Stored items from a collection
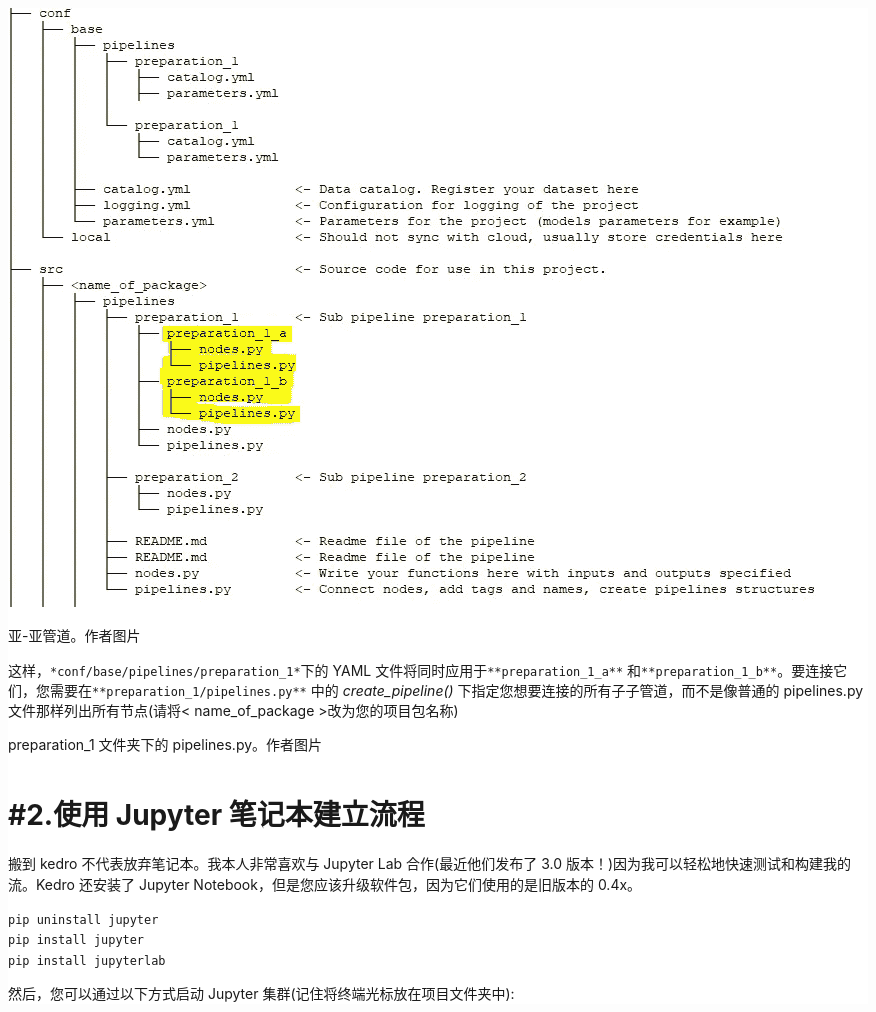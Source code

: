 ![](img/3635f53916107f38fe12a3e5e4cae67f.png)

亚-亚管道。作者图片

这样，`*conf/base/pipelines/preparation_1*`下的 YAML 文件将同时应用于`**preparation_1_a**` 和`**preparation_1_b**`。要连接它们，您需要在`**preparation_1/pipelines.py**` 中的 *create_pipeline()* 下指定您想要连接的所有子子管道，而不是像普通的 pipelines.py 文件那样列出所有节点(请将< name_of_package >改为您的项目包名称)

preparation_1 文件夹下的 pipelines.py。作者图片

# #2.使用 Jupyter 笔记本建立流程

搬到 kedro 不代表放弃笔记本。我本人非常喜欢与 Jupyter Lab 合作(最近他们发布了 3.0 版本！)因为我可以轻松地快速测试和构建我的流。Kedro 还安装了 Jupyter Notebook，但是您应该升级软件包，因为它们使用的是旧版本的 0.4x。

```
pip uninstall jupyter
pip install jupyter
pip install jupyterlab
```

然后，您可以通过以下方式启动 Jupyter 集群(记住将终端光标放在项目文件夹中):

_Exercise prompt:_ Some lines above contain the word "作者图片". Copy each of them.

_Finished exercise:_
亚-亚管道。作者图片
preparation_1 文件夹下的 pipelines.py。作者图片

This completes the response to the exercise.